The input =

*** Begin section ***

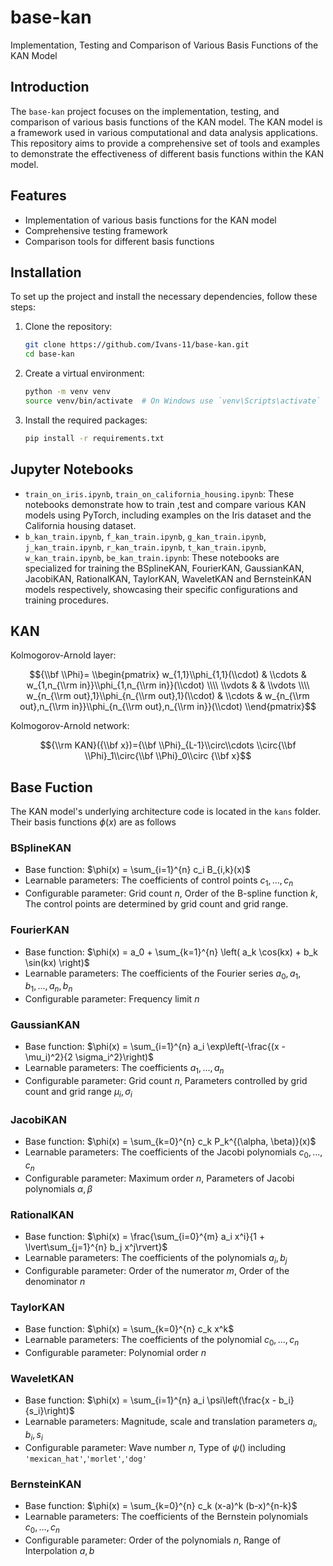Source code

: # base-kan

Implementation, Testing and Comparison of Various Basis Functions of the KAN Model

## Introduction

The `base-kan` project focuses on the implementation, testing, and comparison of various basis functions of the KAN model. The KAN model is a framework used in various computational and data analysis applications. This repository aims to provide a comprehensive set of tools and examples to demonstrate the effectiveness of different basis functions within the KAN model.

## Features

- Implementation of various basis functions for the KAN model
- Comprehensive testing framework
- Comparison tools for different basis functions

## Installation

To set up the project and install the necessary dependencies, follow these steps:

1. Clone the repository:
   ```sh
   git clone https://github.com/Ivans-11/base-kan.git
   cd base-kan
   ```

2. Create a virtual environment:
   ```sh
   python -m venv venv
   source venv/bin/activate  # On Windows use `venv\Scripts\activate`
   ```

3. Install the required packages:
   ```sh
   pip install -r requirements.txt
   ```

## Jupyter Notebooks

- `train_on_iris.ipynb`, `train_on_california_housing.ipynb`: These notebooks demonstrate how to train ,test and compare various KAN models using PyTorch, including examples on the Iris dataset and the California housing dataset.
- `b_kan_train.ipynb`, `f_kan_train.ipynb`, `g_kan_train.ipynb`, `j_kan_train.ipynb`, `r_kan_train.ipynb`, `t_kan_train.ipynb`, `w_kan_train.ipynb`, `be_kan_train.ipynb`: These notebooks are specialized for training the BSplineKAN, FourierKAN, GaussianKAN, JacobiKAN, RationalKAN, TaylorKAN, WaveletKAN and BernsteinKAN models respectively, showcasing their specific configurations and training procedures.

## KAN

Kolmogorov-Arnold layer:

$${\\bf \\Phi}= \\begin{pmatrix} w_{1,1}\\phi_{1,1}(\\cdot) & \\cdots & w_{1,n_{\\rm in}}\\phi_{1,n_{\\rm in}}(\\cdot) \\\\ \\vdots & & \\vdots \\\\ w_{n_{\\rm out},1}\\phi_{n_{\\rm out},1}(\\cdot) & \\cdots & w_{n_{\\rm out},n_{\\rm in}}\\phi_{n_{\\rm out},n_{\\rm in}}(\\cdot) \\end{pmatrix}$$

Kolmogorov-Arnold network:

$${\\rm KAN}({\\bf x})={\\bf \\Phi}_{L-1}\\circ\\cdots \\circ{\\bf \\Phi}_1\\circ{\\bf \\Phi}_0\\circ {\\bf x}$$

## Base Fuction

The KAN model's underlying architecture code is located in the `kans` folder. Their basis functions $\phi(x)$ are as follows

### BSplineKAN
- Base function: $\phi(x) = \sum_{i=1}^{n} c_i B_{i,k}(x)$
- Learnable parameters: The coefficients of control points $c_1 ,..., c_n$
- Configurable parameter: Grid count $n$, Order of the B-spline function $k$, The control points are determined by grid count and grid range.

### FourierKAN
- Base function: $\phi(x) = a_0 + \sum_{k=1}^{n} \left( a_k \cos(kx) + b_k \sin(kx) \right)$
- Learnable parameters: The coefficients of the Fourier series $a_0, a_1, b_1 ,..., a_n, b_n$
- Configurable parameter: Frequency limit $n$

### GaussianKAN
- Base function: $\phi(x) = \sum_{i=1}^{n} a_i \exp\left(-\frac{(x - \mu_i)^2}{2 \sigma_i^2}\right)$
- Learnable parameters: The coefficients $a_1,..., a_n$
- Configurable parameter: Grid count $n$, Parameters controlled by grid count and grid range $\mu_i,\sigma_i$

### JacobiKAN
- Base function: $\phi(x) = \sum_{k=0}^{n} c_k P_k^{(\alpha, \beta)}(x)$
- Learnable parameters: The coefficients of the Jacobi polynomials $c_0 ,..., c_n$
- Configurable parameter: Maximum order $n$, Parameters of Jacobi polynomials $\alpha, \beta$

### RationalKAN
- Base function: $\phi(x) = \frac{\sum_{i=0}^{m} a_i x^i}{1 + \lvert\sum_{j=1}^{n} b_j x^j\rvert}$
- Learnable parameters: The coefficients of the polynomials $a_i, b_j$
- Configurable parameter: Order of the numerator $m$, Order of the denominator $n$

### TaylorKAN
- Base function: $\phi(x) = \sum_{k=0}^{n} c_k x^k$
- Learnable parameters: The coefficients of the polynomial $c_0 ,..., c_n$
- Configurable parameter: Polynomial order $n$

### WaveletKAN
- Base function: $\phi(x) = \sum_{i=1}^{n} a_i \psi\left(\frac{x - b_i}{s_i}\right)$
- Learnable parameters: Magnitude, scale and translation parameters $a_i, b_i, s_i$
- Configurable parameter: Wave number $n$, Type of $\psi()$ including `'mexican_hat'`,`'morlet'`,`'dog'`

### BernsteinKAN
- Base function: $\phi(x) = \sum_{k=0}^{n} c_k (x-a)^k (b-x)^{n-k}$
- Learnable parameters: The coefficients of the Bernstein polynomials $c_0 ,..., c_n$
- Configurable parameter:  Order of the polynomials $n$, Range of Interpolation $a, b$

*** End section ***

Task to carry out = Return all lines from the data that include the string "WaveletKAN".

Expected answer =
- `b_kan_train.ipynb`, `f_kan_train.ipynb`, `g_kan_train.ipynb`, `j_kan_train.ipynb`, `r_kan_train.ipynb`, `t_kan_train.ipynb`, `w_kan_train.ipynb`, `be_kan_train.ipynb`: These notebooks are specialized for training the BSplineKAN, FourierKAN, GaussianKAN, JacobiKAN, RationalKAN, TaylorKAN, WaveletKAN and BernsteinKAN models respectively, showcasing their specific configurations and training procedures.
### WaveletKAN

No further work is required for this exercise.